[DESCRIPTION OF THE TASK]: Please go through the records below and return every line holding the word "well".

Records from a data source
== == ==
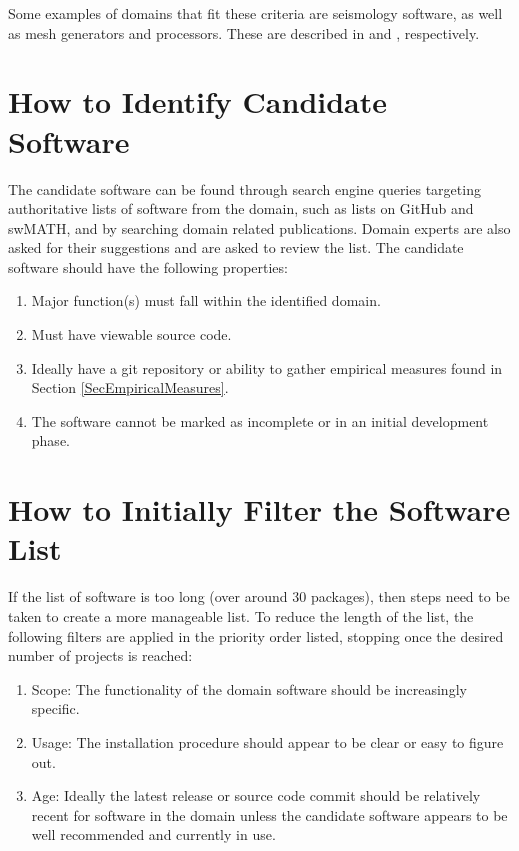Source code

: \documentclass[letterpaper,cleveref]{lipics-v2019}
\theoremstyle{definition}
\begin{document}
Some examples of domains that fit these criteria are seismology software, as well as mesh generators and processors. These are described in \citep{SmithEtAl2018} and \citep{smith2016state}, respectively.


\section{How to Identify Candidate Software} \label{SecIdentifyCandSoft}
The candidate software can be found through search engine queries targeting authoritative lists of software from the domain, such as lists on GitHub and swMATH, and by searching domain related publications. Domain experts are also asked for their suggestions and are asked to review the list. The candidate software should have the following properties:

\begin{enumerate}
	\item Major function(s) must fall within the identified domain.
	\item Must have viewable source code.
	\item Ideally have a git repository or ability to gather empirical measures found in Section \ref{SecEmpiricalMeasures}.
	\item The software cannot be marked as incomplete or in an initial development phase.
\end{enumerate}

\section{How to Initially Filter the Software List} \label{SecInitialFilter}
If the list of software is too long (over around 30 packages), then steps need to be taken to create a more manageable list. To reduce the length of the list, the following filters are applied in the priority order listed, stopping once the desired number of projects is reached:

\begin{enumerate}
	\item Scope: The functionality of the domain software should be increasingly specific.
	\item Usage: The installation procedure should appear to be clear or easy to figure out.
    \item Age: Ideally the latest release or source code commit should be relatively recent for software in the domain unless the candidate software appears to be well recommended and currently in use.
\end{enumerate}
\end{document}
== == ==
[ANSWER SPACE]:
Some examples of domains that fit these criteria are seismology software, as well as mesh generators and processors. These are described in \citep{SmithEtAl2018} and \citep{smith2016state}, respectively.
    \item Age: Ideally the latest release or source code commit should be relatively recent for software in the domain unless the candidate software appears to be well recommended and currently in use.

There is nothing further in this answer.